Phillies and SportsNet officials say that comparing the viewership decline between 2011 and the last two years is unfair: the Phillies won 102 games in 2011, the most in franchise history, and were a heavy favorite to win the World Series.
An average of 350,000 adults watched Phillies games that year. The team lost to the St. Louis Cardinals in the first round of the playoffs and never recovered its competitive footing.
Last year, an average of 112,000 adults tuned in to the Phils on SportsNet. Through early June the viewership had improved slightly from last year to an average of 123,000 a game. The Phillies’ record on Monday, going into the break for the All-Star Game, was 29 wins and 62 losses.
John Middleton, a part owner of the Phillies, said in late June when he announced the hiring of the club’s new president, Andy MacPhail, that Comcast – which owns SportsNet Philadelphia through NBCUniversal – had not insisted on radical changes to boost ratings.

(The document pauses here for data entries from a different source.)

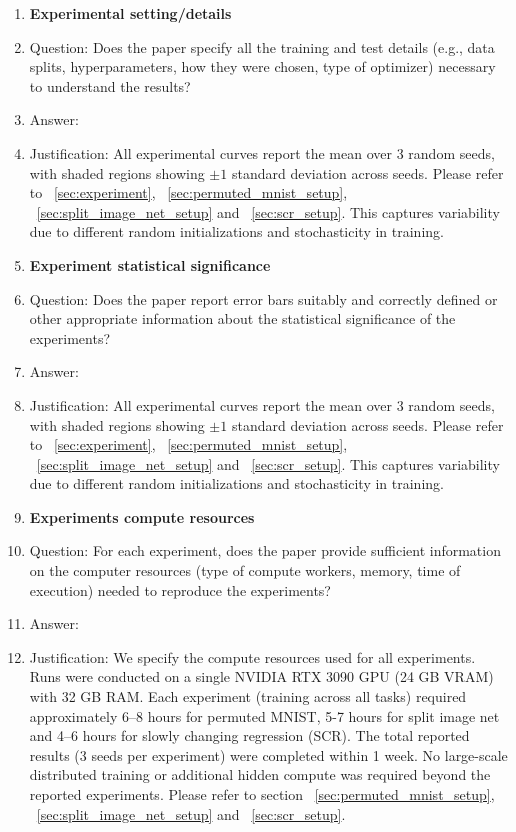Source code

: \begin{enumerate}
\item {\bf Experimental setting/details}
    \item[] Question: Does the paper specify all the training and test details (e.g., data splits, hyperparameters, how they were chosen, type of optimizer) necessary to understand the results?
    \item[] Answer: \answerYes{} %
    \item[] Justification: All experimental curves report the mean over 3 random seeds, with shaded regions showing $\pm 1$ standard deviation across seeds. Please refer to ~\ref{sec:experiment}, ~\ref{sec:permuted_mnist_setup}, ~\ref{sec:split_image_net_setup} and ~\ref{sec:scr_setup}.
    This captures variability due to different random initializations and stochasticity in training.  

\item {\bf Experiment statistical significance}
    \item[] Question: Does the paper report error bars suitably and correctly defined or other appropriate information about the statistical significance of the experiments?
    \item[] Answer:  \answerYes{} %
    \item[] Justification: All experimental curves report the mean over 3 random seeds, with shaded regions showing $\pm 1$ standard deviation across seeds. Please refer to ~\ref{sec:experiment}, ~\ref{sec:permuted_mnist_setup}, ~\ref{sec:split_image_net_setup} and ~\ref{sec:scr_setup}.
    This captures variability due to different random initializations and stochasticity in training.  

\item {\bf Experiments compute resources}
    \item[] Question: For each experiment, does the paper provide sufficient information on the computer resources (type of compute workers, memory, time of execution) needed to reproduce the experiments?
    \item[] Answer:\answerYes{}%
    \item[] Justification: We specify the compute resources used for all experiments. Runs were conducted on a single NVIDIA RTX 3090 GPU (24 GB VRAM) with 32 GB RAM. Each experiment (training across all tasks) required approximately 6–8 hours for permuted MNIST, 5-7 hours for split image net and 4–6 hours for slowly changing regression (SCR). The total reported results (3 seeds per experiment) were completed within 1 week. No large-scale distributed training or additional hidden compute was required beyond the reported experiments. Please refer to section ~\ref{sec:permuted_mnist_setup}, ~\ref{sec:split_image_net_setup} and ~\ref{sec:scr_setup}.
    

\end{enumerate}
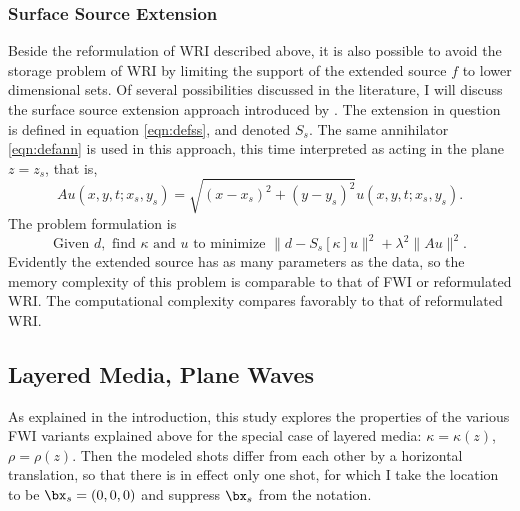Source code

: \subsubsection{Surface Source Extension}
Beside the reformulation of WRI described above, it is also possible
to avoid the storage problem of WRI by limiting the support of the
extended source $f$ to lower dimensional sets. Of several
possibilities discussed in the literature, I will discuss the 
  surface source extension approach introduced by
\cite{HuangNammourSymesDollizal:SEG19}. The extension in question is
defined in equation \ref{eqn:defss}, and denoted $S_s$. The same
annihilator \ref{eqn:defann} is used in this approach, this time
interpreted as acting in the plane $z=z_s$, that is,
\[
  Au(x,y,t;x_s,y_s) = \sqrt{(x-x_s)^2+(y-y_s)^2}u(x,y,t;x_s,y_s).
\]
The problem formulation is
\begin{equation}
  \label{eqn:defsse}
  \mbox{Given } d, \mbox{ find }\kappa \mbox{ and }u \mbox{ to
    minimize }
  \| d -  S_s[\kappa]u\|^2+\lambda^2\|Au\|^2.
\end{equation}
Evidently the extended source has as many parameters as the data, so
the memory complexity of this problem is comparable to that of FWI or
reformulated WRI. The computational complexity compares favorably to
that of reformulated WRI.

\subsection{Layered Media, Plane Waves}
As explained in the introduction, this study explores the properties
of the various FWI variants explained above for the special case of
layered media: $\kappa = \kappa(z)$,
$\rho=\rho(z)$. Then the modeled shots differ from
each other by a horizontal translation, so that there is in effect
only one shot, for which I take the location to be
$\bx_s=(0,0,0)$ and suppress $\bx_s$ from the notation.

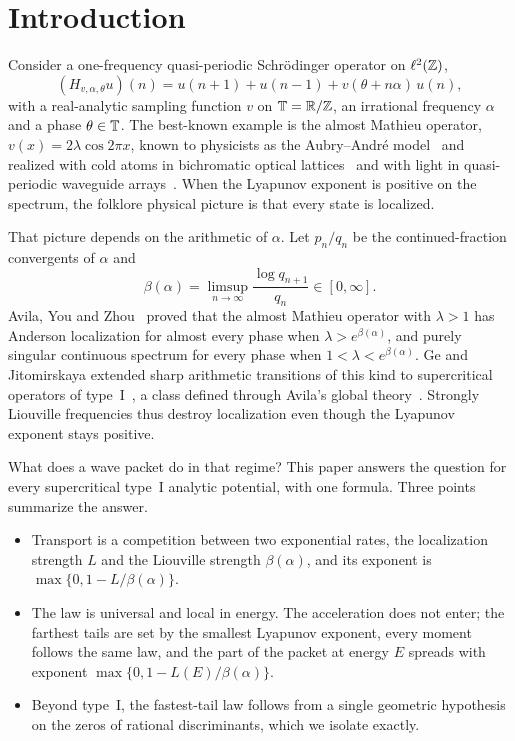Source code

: \section{Introduction}\label{sec:intro}

Consider a one-frequency quasi-periodic Schr\"odinger operator on $\ell^2(\Z)$,
\begin{equation}\label{eq:qp}
(H_{v,\alpha,\theta}u)(n)=u(n+1)+u(n-1)+v(\theta+n\alpha)\,u(n),
\end{equation}
with a real-analytic sampling function $v$ on $\T=\R/\Z$, an irrational frequency $\alpha$ and a phase $\theta\in\T$. The best-known example is the almost Mathieu operator, $v(x)=2\lambda\cos2\pi x$, known to physicists as the Aubry--Andr\'e model~\cite{AubryAndre1980} and realized with cold atoms in bichromatic optical lattices~\cite{Roati2008} and with light in quasi-periodic waveguide arrays~\cite{Lahini2009}. When the Lyapunov exponent is positive on the spectrum, the folklore physical picture is that every state is localized.

That picture depends on the arithmetic of $\alpha$. Let $p_n/q_n$ be the continued-fraction convergents of $\alpha$ and
\begin{equation}\label{eq:beta}
\beta(\alpha)=\limsup_{n\to\infty}\frac{\log q_{n+1}}{q_n}\in[0,\infty].
\end{equation}
Avila, You and Zhou~\cite{AYZ2017} proved that the almost Mathieu operator with $\lambda>1$ has Anderson localization for almost every phase when $\lambda>e^{\beta(\alpha)}$, and purely singular continuous spectrum for every phase when $1<\lambda<e^{\beta(\alpha)}$. Ge and Jitomirskaya extended sharp arithmetic transitions of this kind to supercritical operators of type~I~\cite{GeJitomirskaya2024}, a class defined through Avila's global theory~\cite{Avila2015}. Strongly Liouville frequencies thus destroy localization even though the Lyapunov exponent stays positive.

What does a wave packet do in that regime? This paper answers the question for every supercritical type~I analytic potential, with one formula. Three points summarize the answer.
\begin{itemize}
\item Transport is a competition between two exponential rates, the localization strength $L$ and the Liouville strength $\beta(\alpha)$, and its exponent is $\max\{0,1-L/\beta(\alpha)\}$.
\item The law is universal and local in energy. The acceleration does not enter; the farthest tails are set by the smallest Lyapunov exponent, every moment follows the same law, and the part of the packet at energy $E$ spreads with exponent $\max\{0,1-L(E)/\beta(\alpha)\}$.
\item Beyond type~I, the fastest-tail law follows from a single geometric hypothesis on the zeros of rational discriminants, which we isolate exactly.
\end{itemize}

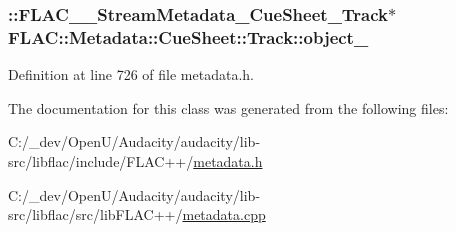 \subsubsection[{\texorpdfstring{object\+\_\+}{object_}}]{\setlength{\rightskip}{0pt plus 5cm}\+::{\bf F\+L\+A\+C\+\_\+\+\_\+\+Stream\+Metadata\+\_\+\+Cue\+Sheet\+\_\+\+Track}$\ast$ F\+L\+A\+C\+::\+Metadata\+::\+Cue\+Sheet\+::\+Track\+::object\+\_\+\hspace{0.3cm}{\ttfamily [protected]}}\hypertarget{class_f_l_a_c_1_1_metadata_1_1_cue_sheet_1_1_track_ab626deaf593475e4499c50594ed09b7f}{}\label{class_f_l_a_c_1_1_metadata_1_1_cue_sheet_1_1_track_ab626deaf593475e4499c50594ed09b7f}


Definition at line 726 of file metadata.\+h.



The documentation for this class was generated from the following files\+:\begin{DoxyCompactItemize}
\item 
C\+:/\+\_\+dev/\+Open\+U/\+Audacity/audacity/lib-\/src/libflac/include/\+F\+L\+A\+C++/\hyperlink{include_2_f_l_a_c_09_09_2metadata_8h}{metadata.\+h}\item 
C\+:/\+\_\+dev/\+Open\+U/\+Audacity/audacity/lib-\/src/libflac/src/lib\+F\+L\+A\+C++/\hyperlink{lib_f_l_a_c_09_09_2metadata_8cpp}{metadata.\+cpp}\end{DoxyCompactItemize}
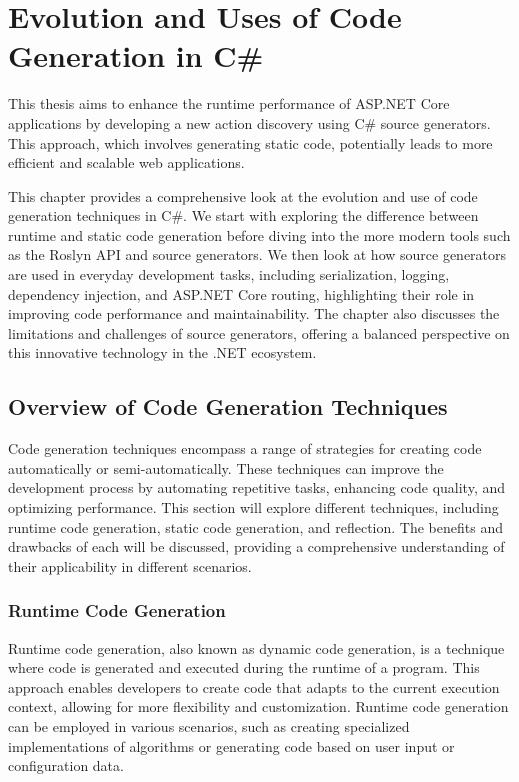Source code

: \chapter{Evolution and Uses of Code Generation in C\#}

This thesis aims to enhance the runtime performance of ASP.NET Core applications by developing a new action discovery using C\# source generators. This approach, which involves generating static code, potentially leads to more efficient and scalable web applications.

This chapter provides a comprehensive look at the evolution and use of code generation techniques in C\#. We start with exploring the difference between runtime and static code generation before diving into the more modern tools such as the Roslyn API and source generators. We then look at how source generators are used in everyday development tasks, including serialization, logging, dependency injection, and ASP.NET Core routing, highlighting their role in improving code performance and maintainability. The chapter also discusses the limitations and challenges of source generators, offering a balanced perspective on this innovative technology in the .NET ecosystem.

\section{Overview of Code Generation Techniques}

Code generation techniques encompass a range of strategies for creating code automatically or semi-automatically. These techniques can improve the development process by automating repetitive tasks, enhancing code quality, and optimizing performance. This section will explore different techniques, including runtime code generation, static code generation, and reflection. The benefits and drawbacks of each will be discussed, providing a comprehensive understanding of their applicability in different scenarios.

\subsection{Runtime Code Generation}

Runtime code generation, also known as dynamic code generation, is a technique where code is generated and executed during the runtime of a program. This approach enables developers to create code that adapts to the current execution context, allowing for more flexibility and customization. Runtime code generation can be employed in various scenarios, such as creating specialized implementations of algorithms or generating code based on user input or configuration data\cite{Chiba1995, Aycock2003}.

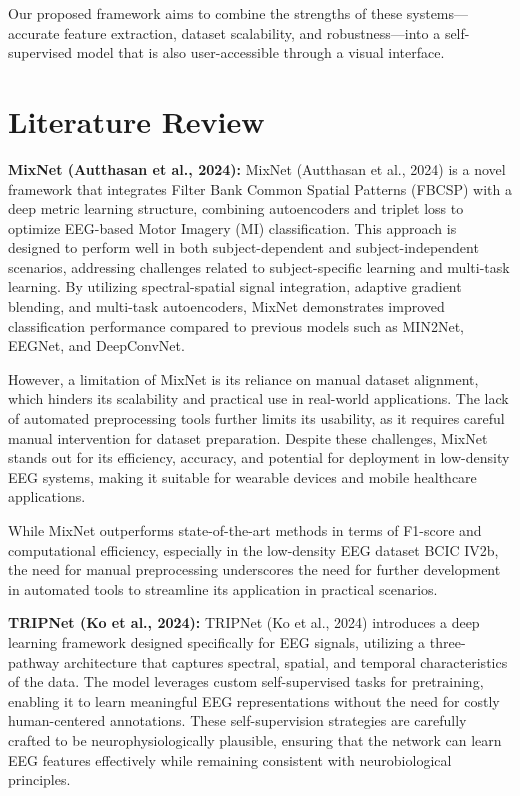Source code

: \noindent
Our proposed framework aims to combine the strengths of these systems—accurate feature extraction, dataset scalability, and robustness—into a self-supervised model that is also user-accessible through a visual interface.

\section{Literature Review}
\label{sec:literature-review}

\textbf{MixNet (Autthasan et al., 2024):}
MixNet (Autthasan et al., 2024) is a novel framework that integrates Filter Bank Common Spatial Patterns (FBCSP) with a deep metric learning structure, combining autoencoders and triplet loss to optimize EEG-based Motor Imagery (MI) classification. This approach is designed to perform well in both subject-dependent and subject-independent scenarios, addressing challenges related to subject-specific learning and multi-task learning. By utilizing spectral-spatial signal integration, adaptive gradient blending, and multi-task autoencoders, MixNet demonstrates improved classification performance compared to previous models such as MIN2Net, EEGNet, and DeepConvNet.

However, a limitation of MixNet is its reliance on manual dataset alignment, which hinders its scalability and practical use in real-world applications. The lack of automated preprocessing tools further limits its usability, as it requires careful manual intervention for dataset preparation. Despite these challenges, MixNet stands out for its efficiency, accuracy, and potential for deployment in low-density EEG systems, making it suitable for wearable devices and mobile healthcare applications.

While MixNet outperforms state-of-the-art methods in terms of F1-score and computational efficiency, especially in the low-density EEG dataset BCIC IV2b, the need for manual preprocessing underscores the need for further development in automated tools to streamline its application in practical scenarios.

\vspace{0.5em}
\newpage
\textbf{TRIPNet (Ko et al., 2024):}
TRIPNet (Ko et al., 2024) introduces a deep learning framework designed specifically for EEG signals, utilizing a three-pathway architecture that captures spectral, spatial, and temporal characteristics of the data. The model leverages custom self-supervised tasks for pretraining, enabling it to learn meaningful EEG representations without the need for costly human-centered annotations. These self-supervision strategies are carefully crafted to be neurophysiologically plausible, ensuring that the network can learn EEG features effectively while remaining consistent with neurobiological principles.


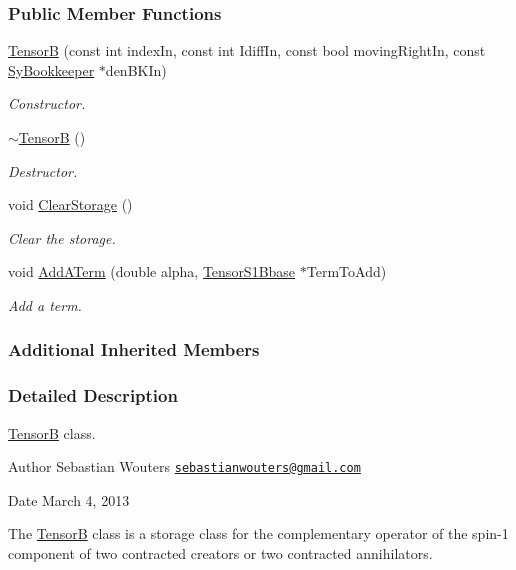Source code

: \subsubsection*{Public Member Functions}
\begin{DoxyCompactItemize}
\item 
\hyperlink{classCheMPS2_1_1TensorB_adc60f029099158ba66e29873fa628703}{Tensor\-B} (const int index\-In, const int Idiff\-In, const bool moving\-Right\-In, const \hyperlink{classCheMPS2_1_1SyBookkeeper}{Sy\-Bookkeeper} $\ast$den\-B\-K\-In)
\begin{DoxyCompactList}\small\item\em Constructor. \end{DoxyCompactList}\item 
\hypertarget{classCheMPS2_1_1TensorB_ae9206cefeccaf3984b6ea86bf9a81301}{\hyperlink{classCheMPS2_1_1TensorB_ae9206cefeccaf3984b6ea86bf9a81301}{$\sim$\-Tensor\-B} ()}\label{classCheMPS2_1_1TensorB_ae9206cefeccaf3984b6ea86bf9a81301}

\begin{DoxyCompactList}\small\item\em Destructor. \end{DoxyCompactList}\item 
\hypertarget{classCheMPS2_1_1TensorB_a28ab08500c8aa76cba2f155f284274ee}{void \hyperlink{classCheMPS2_1_1TensorB_a28ab08500c8aa76cba2f155f284274ee}{Clear\-Storage} ()}\label{classCheMPS2_1_1TensorB_a28ab08500c8aa76cba2f155f284274ee}

\begin{DoxyCompactList}\small\item\em Clear the storage. \end{DoxyCompactList}\item 
void \hyperlink{classCheMPS2_1_1TensorB_a5d55f80f8053d96b413542db4a3d9b9a}{Add\-A\-Term} (double alpha, \hyperlink{classCheMPS2_1_1TensorS1Bbase}{Tensor\-S1\-Bbase} $\ast$Term\-To\-Add)
\begin{DoxyCompactList}\small\item\em Add a term. \end{DoxyCompactList}\end{DoxyCompactItemize}
\subsubsection*{Additional Inherited Members}


\subsubsection{Detailed Description}
\hyperlink{classCheMPS2_1_1TensorB}{Tensor\-B} class. \begin{DoxyAuthor}{Author}
Sebastian Wouters \href{mailto:sebastianwouters@gmail.com}{\tt sebastianwouters@gmail.\-com} 
\end{DoxyAuthor}
\begin{DoxyDate}{Date}
March 4, 2013
\end{DoxyDate}
The \hyperlink{classCheMPS2_1_1TensorB}{Tensor\-B} class is a storage class for the complementary operator of the spin-\/1 component of two contracted creators or two contracted annihilators. 

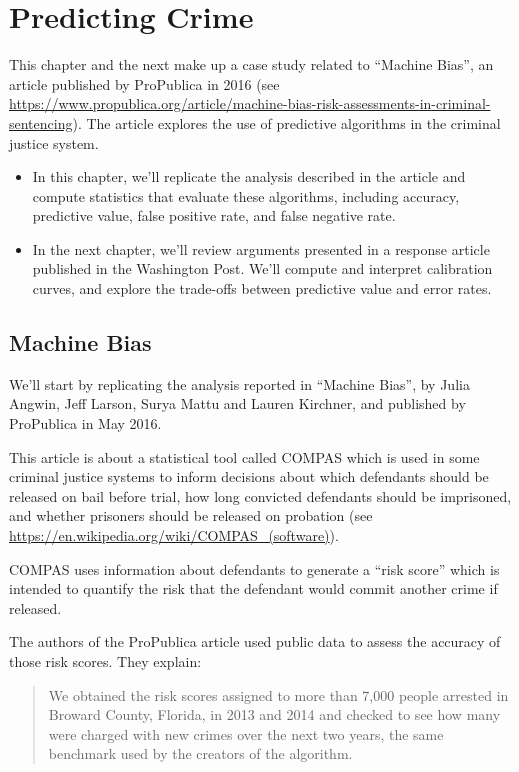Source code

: \hypertarget{predicting-crime}{%
\chapter{Predicting Crime}\label{predicting-crime}}

This chapter and the next make up a case study related to ``Machine
Bias'', an article published by ProPublica in 2016 (see
\url{https://www.propublica.org/article/machine-bias-risk-assessments-in-criminal-sentencing}).
The article explores the use of predictive algorithms in the criminal
justice system.

\begin{itemize}
\item
  In this chapter, we'll replicate the analysis described in the article
  and compute statistics that evaluate these algorithms, including
  accuracy, predictive value, false positive rate, and false negative
  rate.
\item
  In the next chapter, we'll review arguments presented in a response
  article published in the Washington Post. We'll compute and interpret
  calibration curves, and explore the trade-offs between predictive
  value and error rates.
\end{itemize}

\hypertarget{machine-bias}{%
\section{Machine Bias}\label{machine-bias}}

We'll start by replicating the analysis reported in ``Machine Bias'', by
Julia Angwin, Jeff Larson, Surya Mattu and Lauren Kirchner, and
published by ProPublica in May 2016.

This article is about a statistical tool called COMPAS which is used in
some criminal justice systems to inform decisions about which defendants
should be released on bail before trial, how long convicted defendants
should be imprisoned, and whether prisoners should be released on
probation (see \url{https://en.wikipedia.org/wiki/COMPAS_(software)}).

COMPAS uses information about defendants to generate a ``risk score''
which is intended to quantify the risk that the defendant would commit
another crime if released.

The authors of the ProPublica article used public data to assess the
accuracy of those risk scores. They explain:

\begin{quote}
We obtained the risk scores assigned to more than 7,000 people arrested
in Broward County, Florida, in 2013 and 2014 and checked to see how many
were charged with new crimes over the next two years, the same benchmark
used by the creators of the algorithm.
\end{quote}

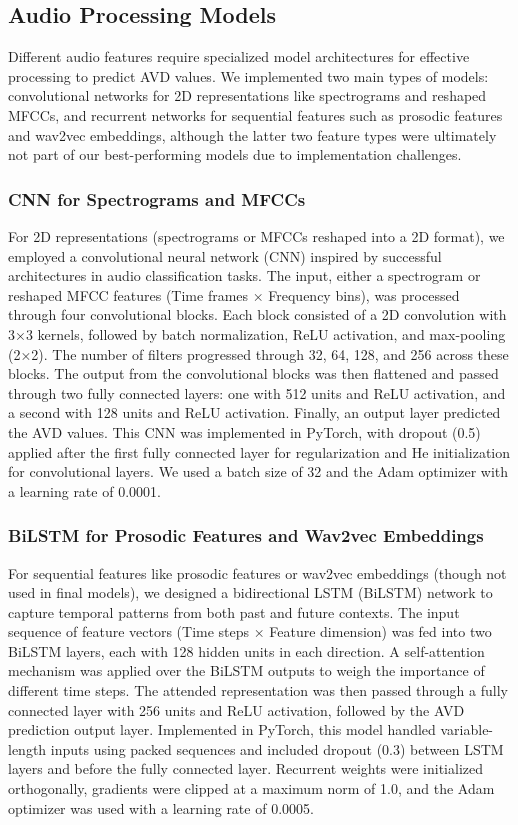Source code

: \documentclass[12pt]{article}
\begin{document}
\subsection{Audio Processing Models}
Different audio features require specialized model architectures for effective processing to predict AVD values. We implemented two main types of models: convolutional networks for 2D representations like spectrograms and reshaped MFCCs, and recurrent networks for sequential features such as prosodic features and wav2vec embeddings, although the latter two feature types were ultimately not part of our best-performing models due to implementation challenges.

\subsubsection{CNN for Spectrograms and MFCCs}
For 2D representations (spectrograms or MFCCs reshaped into a 2D format), we employed a convolutional neural network (CNN) inspired by successful architectures in audio classification tasks. The input, either a spectrogram or reshaped MFCC features (Time frames × Frequency bins), was processed through four convolutional blocks. Each block consisted of a 2D convolution with 3×3 kernels, followed by batch normalization, ReLU activation, and max-pooling (2×2). The number of filters progressed through 32, 64, 128, and 256 across these blocks. The output from the convolutional blocks was then flattened and passed through two fully connected layers: one with 512 units and ReLU activation, and a second with 128 units and ReLU activation. Finally, an output layer predicted the AVD values. This CNN was implemented in PyTorch, with dropout (0.5) applied after the first fully connected layer for regularization and He initialization for convolutional layers. We used a batch size of 32 and the Adam optimizer with a learning rate of 0.0001.

\subsubsection{BiLSTM for Prosodic Features and Wav2vec Embeddings}
For sequential features like prosodic features or wav2vec embeddings (though not used in final models), we designed a bidirectional LSTM (BiLSTM) network to capture temporal patterns from both past and future contexts. The input sequence of feature vectors (Time steps × Feature dimension) was fed into two BiLSTM layers, each with 128 hidden units in each direction. A self-attention mechanism was applied over the BiLSTM outputs to weigh the importance of different time steps. The attended representation was then passed through a fully connected layer with 256 units and ReLU activation, followed by the AVD prediction output layer. Implemented in PyTorch, this model handled variable-length inputs using packed sequences and included dropout (0.3) between LSTM layers and before the fully connected layer. Recurrent weights were initialized orthogonally, gradients were clipped at a maximum norm of 1.0, and the Adam optimizer was used with a learning rate of 0.0005.
\end{document}
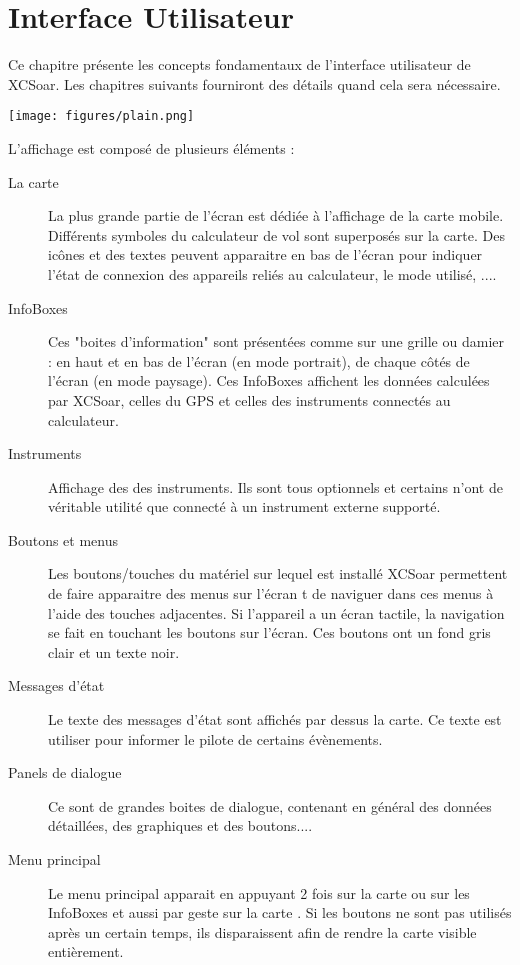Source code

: \chapter{Interface Utilisateur}\label{cha:interface}
Ce chapitre présente les concepts fondamentaux de l'interface utilisateur de XCSoar. Les chapitres suivants fourniront des détails quand cela sera nécessaire.

\begin{center}
\texttt{[image: figures/plain.png]}
\end{center}

L'affichage est composé de plusieurs éléments :
\begin{description}
\item[La carte] La plus grande partie de l'écran est dédiée à l'affichage de la carte mobile. Différents symboles du calculateur de vol sont superposés sur la carte. Des icônes et des textes peuvent apparaitre en bas de l'écran pour indiquer l'état de connexion des appareils reliés au calculateur, le mode utilisé, ....
\item[InfoBoxes] Ces "boites d'information" sont présentées comme sur une grille ou damier : en haut et en bas de l'écran (en mode portrait), de chaque côtés de l'écran (en mode paysage). Ces InfoBoxes affichent les données calculées par XCSoar, celles du GPS et celles des instruments connectés au calculateur.
\item[Instruments]  Affichage des des instruments. Ils sont tous optionnels et certains n'ont de véritable utilité que connecté à un instrument externe supporté.
\item[Boutons et menus] Les boutons/touches du matériel sur lequel est installé XCSoar permettent de faire apparaitre des menus sur l'écran t de naviguer dans ces menus à l'aide des touches adjacentes. Si l'appareil a un écran tactile, la navigation se fait en touchant les boutons sur l'écran. Ces boutons ont un fond gris clair et un texte noir.
\item[Messages d'état] Le texte des messages d'état sont affichés par dessus la carte. Ce texte est utiliser pour informer le pilote de certains évènements.
\item[Panels de dialogue] Ce sont de grandes boites de dialogue, contenant en général des données détaillées, des graphiques et des boutons....
\item[Menu principal] Le menu principal apparait en appuyant 2 fois sur la carte ou sur les InfoBoxes et aussi par geste sur la carte . Si les boutons ne sont pas utilisés après un certain temps, ils disparaissent afin de rendre la carte visible entièrement.
\end{description}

“Comcast has given us lots of freedom,” Middleton said. “I see [CEO] Brian Roberts periodically, and he hasn’t suggested one thing to me so far. He may have wanted to suggest five or 10 things, but he’s been very gracious and said nothing.”
Most revenue for Comcast SportsNet Philadelphia is not directly affected by low viewership for the teams because people pay for the regional sports network through fees in their monthly cable bills. Those fees do not fluctuate with TV ratings.
Comcast SportsNet’s advertising revenue, though, is sensitive to TV ratings because ads are sold on audience reach, experts say. About 25 percent of Comcast SportsNet’s revenue comes from advertising and 75 percent from fees, officials have said.
The Sixers’ travails have been well-documented, with the team’s hedge-fund owners embracing a strategy of trading away good players and losing games to claim high draft picks.
The losing part has been a smashing success, with the Sixers posting 37 wins and 127 losses over the last two seasons. But for fans, the unrelenting defeats have been draining.
Scott O’Neil, chief executive officer of the Sixers, said season ticket sales have been strong despite the team’s weak record last year. And the team’s digital audience has been increasing, O’Neil said.
“You can go look at the [Allen] Iverson years or the [Charles] Barkley years,” O’Neil said. “The market comes back. We just have to do our job.”